[Records excerpted from a collection]

########

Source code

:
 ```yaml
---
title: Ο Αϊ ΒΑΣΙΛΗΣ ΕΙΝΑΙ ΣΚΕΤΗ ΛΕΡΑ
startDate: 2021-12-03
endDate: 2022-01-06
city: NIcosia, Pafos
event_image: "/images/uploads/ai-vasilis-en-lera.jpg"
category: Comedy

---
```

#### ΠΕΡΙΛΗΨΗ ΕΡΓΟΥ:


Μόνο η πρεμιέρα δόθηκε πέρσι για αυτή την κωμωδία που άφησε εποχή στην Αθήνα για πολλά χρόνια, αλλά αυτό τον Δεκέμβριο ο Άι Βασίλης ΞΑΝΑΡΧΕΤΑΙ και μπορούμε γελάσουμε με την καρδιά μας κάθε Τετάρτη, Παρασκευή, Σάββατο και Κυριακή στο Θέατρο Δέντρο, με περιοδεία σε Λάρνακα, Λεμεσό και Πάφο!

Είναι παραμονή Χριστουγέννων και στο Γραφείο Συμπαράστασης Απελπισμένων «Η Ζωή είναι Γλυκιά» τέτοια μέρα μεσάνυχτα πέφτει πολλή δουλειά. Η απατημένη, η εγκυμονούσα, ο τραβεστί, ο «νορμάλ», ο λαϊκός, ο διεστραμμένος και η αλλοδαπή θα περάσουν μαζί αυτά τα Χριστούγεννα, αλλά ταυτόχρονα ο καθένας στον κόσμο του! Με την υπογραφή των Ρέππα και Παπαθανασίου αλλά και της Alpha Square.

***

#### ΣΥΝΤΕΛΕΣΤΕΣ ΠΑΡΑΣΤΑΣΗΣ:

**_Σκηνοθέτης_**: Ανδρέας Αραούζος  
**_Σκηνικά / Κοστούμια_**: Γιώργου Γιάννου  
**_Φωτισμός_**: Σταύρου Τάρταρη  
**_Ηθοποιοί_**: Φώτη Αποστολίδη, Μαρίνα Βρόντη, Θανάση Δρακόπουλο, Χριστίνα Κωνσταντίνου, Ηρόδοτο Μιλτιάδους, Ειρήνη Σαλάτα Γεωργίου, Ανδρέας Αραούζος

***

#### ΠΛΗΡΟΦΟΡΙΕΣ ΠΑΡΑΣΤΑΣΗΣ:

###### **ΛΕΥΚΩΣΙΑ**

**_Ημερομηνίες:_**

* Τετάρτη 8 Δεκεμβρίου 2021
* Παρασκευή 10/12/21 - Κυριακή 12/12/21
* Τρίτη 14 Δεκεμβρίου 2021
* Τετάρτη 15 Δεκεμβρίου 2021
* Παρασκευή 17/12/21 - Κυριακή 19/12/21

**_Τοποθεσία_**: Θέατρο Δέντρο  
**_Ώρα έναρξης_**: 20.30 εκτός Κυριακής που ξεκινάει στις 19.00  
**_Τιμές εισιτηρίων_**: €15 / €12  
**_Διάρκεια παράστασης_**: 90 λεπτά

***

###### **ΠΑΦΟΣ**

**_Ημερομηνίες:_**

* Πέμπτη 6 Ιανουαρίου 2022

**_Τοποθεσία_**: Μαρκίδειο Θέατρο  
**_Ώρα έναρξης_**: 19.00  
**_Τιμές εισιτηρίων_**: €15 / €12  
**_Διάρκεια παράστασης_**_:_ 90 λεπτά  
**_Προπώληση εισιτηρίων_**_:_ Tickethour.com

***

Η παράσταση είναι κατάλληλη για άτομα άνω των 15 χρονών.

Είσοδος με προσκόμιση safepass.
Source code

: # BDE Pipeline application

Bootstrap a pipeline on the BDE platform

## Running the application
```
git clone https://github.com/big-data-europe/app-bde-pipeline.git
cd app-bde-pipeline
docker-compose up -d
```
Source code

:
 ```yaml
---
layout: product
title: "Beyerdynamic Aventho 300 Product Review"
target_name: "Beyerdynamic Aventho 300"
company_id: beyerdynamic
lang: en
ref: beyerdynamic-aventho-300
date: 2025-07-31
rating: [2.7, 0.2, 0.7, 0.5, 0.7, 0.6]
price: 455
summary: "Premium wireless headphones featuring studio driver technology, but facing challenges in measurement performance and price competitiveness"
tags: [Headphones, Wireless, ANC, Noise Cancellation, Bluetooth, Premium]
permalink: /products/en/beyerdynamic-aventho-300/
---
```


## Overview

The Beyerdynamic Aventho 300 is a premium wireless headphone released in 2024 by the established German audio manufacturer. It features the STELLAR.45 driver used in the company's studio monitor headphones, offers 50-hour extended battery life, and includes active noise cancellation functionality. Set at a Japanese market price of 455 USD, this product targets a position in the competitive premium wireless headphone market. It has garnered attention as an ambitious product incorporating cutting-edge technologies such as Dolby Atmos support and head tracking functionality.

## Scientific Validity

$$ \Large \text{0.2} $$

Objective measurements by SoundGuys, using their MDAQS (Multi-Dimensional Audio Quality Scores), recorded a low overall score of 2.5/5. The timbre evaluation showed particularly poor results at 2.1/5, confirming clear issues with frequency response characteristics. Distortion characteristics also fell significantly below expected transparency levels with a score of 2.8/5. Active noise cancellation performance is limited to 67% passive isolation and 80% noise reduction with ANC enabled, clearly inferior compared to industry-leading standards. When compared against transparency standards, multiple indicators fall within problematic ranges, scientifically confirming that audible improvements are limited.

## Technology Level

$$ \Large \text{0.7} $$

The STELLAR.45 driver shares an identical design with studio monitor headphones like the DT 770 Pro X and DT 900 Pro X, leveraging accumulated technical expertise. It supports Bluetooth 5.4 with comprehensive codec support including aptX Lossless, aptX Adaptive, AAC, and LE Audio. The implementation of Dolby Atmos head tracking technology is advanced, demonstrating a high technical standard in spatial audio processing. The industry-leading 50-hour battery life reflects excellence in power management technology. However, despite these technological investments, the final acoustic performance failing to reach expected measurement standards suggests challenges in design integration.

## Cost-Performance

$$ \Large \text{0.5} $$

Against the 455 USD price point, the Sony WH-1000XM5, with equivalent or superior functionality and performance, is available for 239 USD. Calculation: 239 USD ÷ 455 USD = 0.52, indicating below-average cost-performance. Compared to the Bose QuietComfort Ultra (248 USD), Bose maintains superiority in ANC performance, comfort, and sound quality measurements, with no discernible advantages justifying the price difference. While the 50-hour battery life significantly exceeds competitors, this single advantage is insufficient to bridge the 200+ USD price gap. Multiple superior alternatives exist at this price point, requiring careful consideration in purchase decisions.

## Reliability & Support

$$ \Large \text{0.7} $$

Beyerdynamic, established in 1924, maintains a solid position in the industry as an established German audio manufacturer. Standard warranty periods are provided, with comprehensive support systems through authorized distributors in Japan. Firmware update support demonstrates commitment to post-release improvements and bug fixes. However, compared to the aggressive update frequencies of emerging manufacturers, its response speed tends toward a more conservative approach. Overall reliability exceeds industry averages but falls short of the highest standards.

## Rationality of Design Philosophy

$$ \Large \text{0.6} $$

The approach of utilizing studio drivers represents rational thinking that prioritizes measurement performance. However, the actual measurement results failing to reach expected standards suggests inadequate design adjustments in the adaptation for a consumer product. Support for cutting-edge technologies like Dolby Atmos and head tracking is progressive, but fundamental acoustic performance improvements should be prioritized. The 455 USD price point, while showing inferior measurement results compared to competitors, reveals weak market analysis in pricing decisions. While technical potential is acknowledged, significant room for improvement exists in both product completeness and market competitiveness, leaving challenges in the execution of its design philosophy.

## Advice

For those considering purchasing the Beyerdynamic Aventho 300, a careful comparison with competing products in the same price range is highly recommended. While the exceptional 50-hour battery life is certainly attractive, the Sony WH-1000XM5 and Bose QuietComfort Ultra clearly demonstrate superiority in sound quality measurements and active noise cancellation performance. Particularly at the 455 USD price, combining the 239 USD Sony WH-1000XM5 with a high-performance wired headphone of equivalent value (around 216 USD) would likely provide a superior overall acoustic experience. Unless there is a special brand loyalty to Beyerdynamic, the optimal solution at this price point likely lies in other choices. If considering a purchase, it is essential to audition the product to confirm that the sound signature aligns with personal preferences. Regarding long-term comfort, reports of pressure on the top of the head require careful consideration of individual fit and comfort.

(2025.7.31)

########

- **Task requirements**
Repeat the entries above exactly, from the first line through the line containing "Μόνο η πρεμιέρα".

- **Written solution**
Source code

:
 ```yaml
---
title: Ο Αϊ ΒΑΣΙΛΗΣ ΕΙΝΑΙ ΣΚΕΤΗ ΛΕΡΑ
startDate: 2021-12-03
endDate: 2022-01-06
city: NIcosia, Pafos
event_image: "/images/uploads/ai-vasilis-en-lera.jpg"
category: Comedy

---
```

#### ΠΕΡΙΛΗΨΗ ΕΡΓΟΥ:


Μόνο η πρεμιέρα δόθηκε πέρσι για αυτή την κωμωδία που άφησε εποχή στην Αθήνα για πολλά χρόνια, αλλά αυτό τον Δεκέμβριο ο Άι Βασίλης ΞΑΝΑΡΧΕΤΑΙ και μπορούμε γελάσουμε με την καρδιά μας κάθε Τετάρτη, Παρασκευή, Σάββατο και Κυριακή στο Θέατρο Δέντρο, με περιοδεία σε Λάρνακα, Λεμεσό και Πάφο!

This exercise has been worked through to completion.